Reportagem Especial

Mulheres advogadas protagonizam

Por Keilly Camargo

Em comemoração ao Dia do Advogado, lembrado em 11 de agosto, não poderíamos deixar de destacar o admirável trabalho das advogadas que atuam em prol das mulheres na sociedade soledadense. A Comissão da Mulher Advogada da OAB (Ordem dos Advogados do Brasil) de Soledade é composta pelas advogadas, Felipa Ferronato dos Santos, Jeana Cainelli, Julia Pinto Loureiro, Pauline Isopo e Thaiane Vincenzi.

Este comitê de profissionais possui grande importância, pois aborda o trabalho na comunidade, com o comprometimento em prestar esclarecimentos às mulheres que sofrem qualquer tipo de violência, além de lutarem pela igualdade de gênero.

A advogada e presidente da Comissão, Felipa Ferronato dos Santos, falou que o grupo atua tanto na cidade quando no interior do Município. “Nosso trabalho é voltado em defender os direitos da mulher, não só dentro da classe, mas, sim, na comunidade como um todo.
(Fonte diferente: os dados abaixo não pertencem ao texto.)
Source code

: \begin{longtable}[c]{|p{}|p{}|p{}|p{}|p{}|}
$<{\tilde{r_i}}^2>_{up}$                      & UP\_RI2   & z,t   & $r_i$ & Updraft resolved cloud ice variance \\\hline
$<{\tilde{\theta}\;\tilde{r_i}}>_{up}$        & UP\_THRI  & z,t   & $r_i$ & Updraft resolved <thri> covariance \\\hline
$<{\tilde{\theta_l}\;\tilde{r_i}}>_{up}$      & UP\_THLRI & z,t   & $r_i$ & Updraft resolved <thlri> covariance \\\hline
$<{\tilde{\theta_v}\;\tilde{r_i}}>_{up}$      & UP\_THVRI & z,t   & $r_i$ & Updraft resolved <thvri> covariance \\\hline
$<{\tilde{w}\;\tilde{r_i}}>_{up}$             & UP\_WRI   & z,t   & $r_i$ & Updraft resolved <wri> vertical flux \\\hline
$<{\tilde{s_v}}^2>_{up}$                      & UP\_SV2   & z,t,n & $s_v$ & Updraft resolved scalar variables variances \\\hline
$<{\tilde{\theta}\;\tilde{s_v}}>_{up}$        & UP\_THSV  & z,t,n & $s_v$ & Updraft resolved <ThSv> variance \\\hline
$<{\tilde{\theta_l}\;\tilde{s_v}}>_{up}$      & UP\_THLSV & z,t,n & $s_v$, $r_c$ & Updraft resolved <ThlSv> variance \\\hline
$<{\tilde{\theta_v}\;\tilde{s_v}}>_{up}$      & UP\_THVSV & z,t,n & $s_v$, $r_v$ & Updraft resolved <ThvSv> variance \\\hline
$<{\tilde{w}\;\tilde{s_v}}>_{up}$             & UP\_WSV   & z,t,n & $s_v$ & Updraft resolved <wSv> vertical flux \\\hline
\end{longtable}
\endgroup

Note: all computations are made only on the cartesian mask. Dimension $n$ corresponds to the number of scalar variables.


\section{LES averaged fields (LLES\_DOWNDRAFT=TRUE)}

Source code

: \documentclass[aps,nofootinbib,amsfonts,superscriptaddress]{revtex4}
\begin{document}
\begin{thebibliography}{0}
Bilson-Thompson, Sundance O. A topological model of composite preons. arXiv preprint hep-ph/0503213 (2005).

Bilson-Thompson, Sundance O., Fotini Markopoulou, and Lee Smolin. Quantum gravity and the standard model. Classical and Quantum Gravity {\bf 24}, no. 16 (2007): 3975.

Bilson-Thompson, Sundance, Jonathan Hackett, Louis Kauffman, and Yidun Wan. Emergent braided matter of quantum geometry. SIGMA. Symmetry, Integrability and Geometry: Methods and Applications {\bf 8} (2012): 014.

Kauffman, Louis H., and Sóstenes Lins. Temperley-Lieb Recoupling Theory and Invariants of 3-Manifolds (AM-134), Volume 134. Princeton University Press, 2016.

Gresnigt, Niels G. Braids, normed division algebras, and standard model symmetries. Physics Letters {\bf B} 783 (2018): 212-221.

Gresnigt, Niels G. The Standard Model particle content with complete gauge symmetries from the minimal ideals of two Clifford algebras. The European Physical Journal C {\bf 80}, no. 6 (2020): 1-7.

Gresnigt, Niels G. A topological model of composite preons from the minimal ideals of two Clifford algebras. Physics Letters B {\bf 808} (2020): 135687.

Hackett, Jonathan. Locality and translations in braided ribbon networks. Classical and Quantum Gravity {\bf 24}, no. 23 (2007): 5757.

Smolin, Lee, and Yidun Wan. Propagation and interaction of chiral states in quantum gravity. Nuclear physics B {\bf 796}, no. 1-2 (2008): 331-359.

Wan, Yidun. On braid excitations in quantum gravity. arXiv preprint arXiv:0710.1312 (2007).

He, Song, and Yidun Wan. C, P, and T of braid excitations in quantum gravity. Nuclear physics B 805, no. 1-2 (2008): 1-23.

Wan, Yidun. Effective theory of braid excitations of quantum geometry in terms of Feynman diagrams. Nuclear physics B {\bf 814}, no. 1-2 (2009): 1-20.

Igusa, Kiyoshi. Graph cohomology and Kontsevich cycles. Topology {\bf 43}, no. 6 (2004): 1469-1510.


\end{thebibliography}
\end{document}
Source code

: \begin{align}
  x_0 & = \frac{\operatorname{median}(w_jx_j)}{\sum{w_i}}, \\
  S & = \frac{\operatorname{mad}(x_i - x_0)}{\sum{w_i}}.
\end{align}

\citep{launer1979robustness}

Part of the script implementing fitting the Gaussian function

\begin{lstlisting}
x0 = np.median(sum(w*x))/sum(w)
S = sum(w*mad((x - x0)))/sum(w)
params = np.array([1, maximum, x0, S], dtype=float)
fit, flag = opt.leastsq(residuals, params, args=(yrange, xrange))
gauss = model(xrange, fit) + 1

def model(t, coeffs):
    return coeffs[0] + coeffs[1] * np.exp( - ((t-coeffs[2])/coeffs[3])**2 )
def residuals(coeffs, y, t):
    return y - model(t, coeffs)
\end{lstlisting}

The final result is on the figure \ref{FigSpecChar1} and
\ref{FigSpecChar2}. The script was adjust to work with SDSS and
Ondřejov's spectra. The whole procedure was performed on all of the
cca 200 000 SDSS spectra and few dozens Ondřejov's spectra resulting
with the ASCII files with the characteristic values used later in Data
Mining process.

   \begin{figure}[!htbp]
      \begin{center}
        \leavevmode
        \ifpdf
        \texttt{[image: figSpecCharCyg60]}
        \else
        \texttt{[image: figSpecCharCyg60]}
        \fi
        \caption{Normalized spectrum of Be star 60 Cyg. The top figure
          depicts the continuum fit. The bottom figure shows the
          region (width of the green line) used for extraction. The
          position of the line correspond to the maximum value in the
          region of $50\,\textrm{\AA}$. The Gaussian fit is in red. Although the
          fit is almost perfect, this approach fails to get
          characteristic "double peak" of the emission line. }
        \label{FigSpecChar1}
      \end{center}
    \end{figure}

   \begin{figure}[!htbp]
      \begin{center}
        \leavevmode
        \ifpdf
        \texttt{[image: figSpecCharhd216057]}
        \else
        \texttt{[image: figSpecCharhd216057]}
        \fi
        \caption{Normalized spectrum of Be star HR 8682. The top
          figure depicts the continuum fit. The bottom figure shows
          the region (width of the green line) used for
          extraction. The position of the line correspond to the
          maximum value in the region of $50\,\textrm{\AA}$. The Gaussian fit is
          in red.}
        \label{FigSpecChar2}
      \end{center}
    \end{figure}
Assim, trabalhamos levando informações e esclarecimentos, com palestras nas escolas e demais grupos organizados. Ou seja, onde tiver associações que queiram nos ouvir sobre a violência, igualdade de gênero, feminismo, pensões alimentícias, Lei Maria da Penha, separação, divórcio, entre outros, estaremos à disposição para explicações jurídicas”, mencionou a advogada.
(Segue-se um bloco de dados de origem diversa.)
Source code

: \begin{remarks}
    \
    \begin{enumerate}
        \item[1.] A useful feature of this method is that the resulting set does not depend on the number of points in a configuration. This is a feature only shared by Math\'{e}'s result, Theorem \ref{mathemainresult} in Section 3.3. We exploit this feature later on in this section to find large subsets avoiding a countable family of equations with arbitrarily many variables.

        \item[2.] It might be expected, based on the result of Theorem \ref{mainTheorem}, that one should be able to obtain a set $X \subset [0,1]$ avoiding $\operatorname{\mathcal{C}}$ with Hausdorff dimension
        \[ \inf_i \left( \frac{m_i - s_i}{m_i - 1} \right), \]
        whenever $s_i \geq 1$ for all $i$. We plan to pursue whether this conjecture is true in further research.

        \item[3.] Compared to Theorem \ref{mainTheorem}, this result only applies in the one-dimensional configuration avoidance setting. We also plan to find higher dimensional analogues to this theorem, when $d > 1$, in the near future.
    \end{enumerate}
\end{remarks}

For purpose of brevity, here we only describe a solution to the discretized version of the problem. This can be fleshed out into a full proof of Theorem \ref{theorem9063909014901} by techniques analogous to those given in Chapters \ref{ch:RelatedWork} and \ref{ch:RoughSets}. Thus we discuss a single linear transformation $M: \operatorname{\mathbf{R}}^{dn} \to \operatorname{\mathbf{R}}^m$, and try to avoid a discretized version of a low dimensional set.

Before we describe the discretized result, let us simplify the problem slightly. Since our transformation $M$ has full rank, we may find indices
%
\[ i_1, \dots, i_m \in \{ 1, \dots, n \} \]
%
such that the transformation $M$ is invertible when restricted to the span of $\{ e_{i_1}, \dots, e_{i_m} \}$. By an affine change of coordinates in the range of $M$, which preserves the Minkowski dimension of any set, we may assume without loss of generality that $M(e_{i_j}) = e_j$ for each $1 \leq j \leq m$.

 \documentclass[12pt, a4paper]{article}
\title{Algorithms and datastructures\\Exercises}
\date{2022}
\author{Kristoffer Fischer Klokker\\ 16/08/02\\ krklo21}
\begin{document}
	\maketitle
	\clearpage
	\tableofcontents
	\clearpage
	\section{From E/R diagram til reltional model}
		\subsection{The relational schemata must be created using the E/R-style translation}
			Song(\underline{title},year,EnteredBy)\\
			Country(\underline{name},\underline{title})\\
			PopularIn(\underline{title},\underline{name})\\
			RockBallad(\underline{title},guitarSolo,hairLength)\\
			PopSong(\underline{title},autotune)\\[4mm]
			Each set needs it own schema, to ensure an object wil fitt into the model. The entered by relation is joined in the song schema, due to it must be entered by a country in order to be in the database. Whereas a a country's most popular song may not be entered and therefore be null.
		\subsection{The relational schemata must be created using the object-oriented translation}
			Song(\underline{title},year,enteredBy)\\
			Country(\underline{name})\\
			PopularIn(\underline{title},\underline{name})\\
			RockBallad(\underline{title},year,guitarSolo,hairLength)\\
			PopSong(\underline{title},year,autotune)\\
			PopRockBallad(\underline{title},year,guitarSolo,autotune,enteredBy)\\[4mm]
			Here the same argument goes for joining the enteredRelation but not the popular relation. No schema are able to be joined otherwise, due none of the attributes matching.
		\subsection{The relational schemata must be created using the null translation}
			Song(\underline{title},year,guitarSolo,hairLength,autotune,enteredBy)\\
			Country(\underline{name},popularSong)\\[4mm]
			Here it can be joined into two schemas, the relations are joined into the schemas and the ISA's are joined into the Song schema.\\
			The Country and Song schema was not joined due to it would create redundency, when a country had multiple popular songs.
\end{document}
“O senso comum acredita que a violência contra mulher é somente a física, mas não, as mulheres sofrem no âmbito familiar muita violência psicológica, moral, sexual e patrimonial. Visando isso, nós conseguimos clarear esses fatos nas vidas das pessoas, mostrando que existem outros tipos de violências e, que todos devem ser combatidos”, disse.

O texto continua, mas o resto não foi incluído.